§ **DATA PROVIDED**:
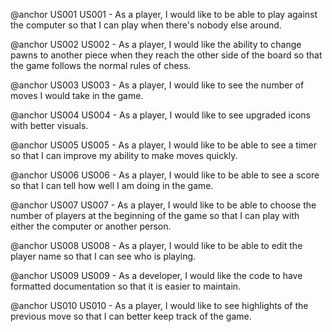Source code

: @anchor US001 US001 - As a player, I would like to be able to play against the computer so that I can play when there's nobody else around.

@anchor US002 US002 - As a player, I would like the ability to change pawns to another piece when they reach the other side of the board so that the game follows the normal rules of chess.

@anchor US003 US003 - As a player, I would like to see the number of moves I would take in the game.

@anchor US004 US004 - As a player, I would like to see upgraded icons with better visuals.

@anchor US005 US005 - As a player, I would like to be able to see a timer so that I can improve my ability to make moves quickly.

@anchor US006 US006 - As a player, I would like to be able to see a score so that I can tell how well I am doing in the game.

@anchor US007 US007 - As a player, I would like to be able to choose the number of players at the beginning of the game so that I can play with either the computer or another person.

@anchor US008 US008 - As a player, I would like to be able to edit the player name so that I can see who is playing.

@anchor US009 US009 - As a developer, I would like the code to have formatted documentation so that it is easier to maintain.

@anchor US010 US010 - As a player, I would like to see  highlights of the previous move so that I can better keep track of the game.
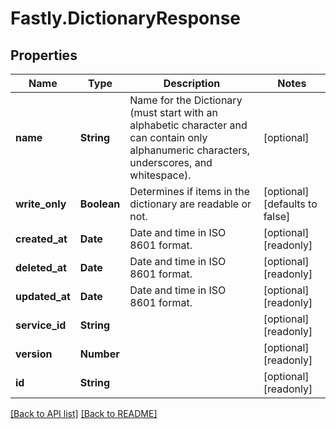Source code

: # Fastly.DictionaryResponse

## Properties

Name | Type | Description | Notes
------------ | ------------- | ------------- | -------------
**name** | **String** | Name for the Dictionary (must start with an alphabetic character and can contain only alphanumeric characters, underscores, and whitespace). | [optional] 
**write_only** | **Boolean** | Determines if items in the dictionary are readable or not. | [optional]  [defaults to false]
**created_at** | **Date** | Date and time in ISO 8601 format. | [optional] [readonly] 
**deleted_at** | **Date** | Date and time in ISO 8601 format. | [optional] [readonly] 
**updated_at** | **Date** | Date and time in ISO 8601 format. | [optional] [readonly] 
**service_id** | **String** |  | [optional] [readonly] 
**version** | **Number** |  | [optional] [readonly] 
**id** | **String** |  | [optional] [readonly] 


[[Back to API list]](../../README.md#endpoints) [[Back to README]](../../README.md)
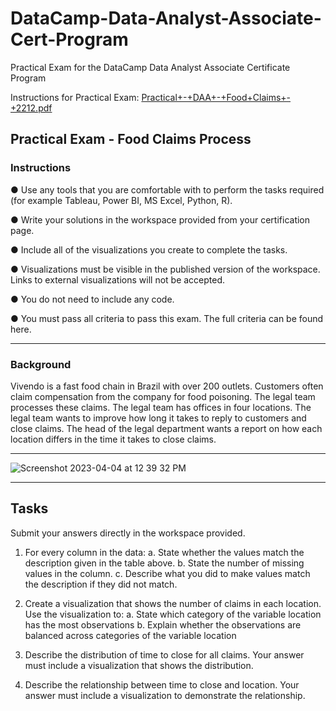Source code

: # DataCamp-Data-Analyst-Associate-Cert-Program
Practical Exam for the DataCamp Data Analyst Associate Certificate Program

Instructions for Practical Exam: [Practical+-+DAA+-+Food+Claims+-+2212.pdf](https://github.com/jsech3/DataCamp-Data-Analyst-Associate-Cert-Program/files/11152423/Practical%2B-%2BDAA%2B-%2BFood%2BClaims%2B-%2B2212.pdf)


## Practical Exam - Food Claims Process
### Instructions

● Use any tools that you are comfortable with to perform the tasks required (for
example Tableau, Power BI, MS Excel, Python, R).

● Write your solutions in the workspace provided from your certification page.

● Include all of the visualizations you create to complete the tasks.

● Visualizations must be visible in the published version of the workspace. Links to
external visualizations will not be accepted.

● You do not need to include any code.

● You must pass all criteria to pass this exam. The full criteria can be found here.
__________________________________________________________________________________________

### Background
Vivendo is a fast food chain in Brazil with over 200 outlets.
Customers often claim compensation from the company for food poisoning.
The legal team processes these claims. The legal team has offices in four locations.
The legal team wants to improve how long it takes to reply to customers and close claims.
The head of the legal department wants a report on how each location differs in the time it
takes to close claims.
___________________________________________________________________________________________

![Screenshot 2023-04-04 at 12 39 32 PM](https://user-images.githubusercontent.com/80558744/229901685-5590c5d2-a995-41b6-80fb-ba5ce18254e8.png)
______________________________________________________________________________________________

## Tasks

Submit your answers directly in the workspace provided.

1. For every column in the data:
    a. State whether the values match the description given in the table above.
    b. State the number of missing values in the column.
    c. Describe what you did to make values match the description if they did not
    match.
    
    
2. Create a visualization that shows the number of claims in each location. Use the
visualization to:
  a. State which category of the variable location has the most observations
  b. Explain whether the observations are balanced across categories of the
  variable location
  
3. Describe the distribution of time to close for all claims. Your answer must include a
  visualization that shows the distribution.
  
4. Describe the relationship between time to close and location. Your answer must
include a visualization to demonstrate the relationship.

§ **EXERCISE**:
Go over the data above and copy every line that has the word "close" in it.

§ **RESULT OF THE TASK**:
The legal team wants to improve how long it takes to reply to customers and close claims.
takes to close claims.
3. Describe the distribution of time to close for all claims. Your answer must include a
4. Describe the relationship between time to close and location. Your answer must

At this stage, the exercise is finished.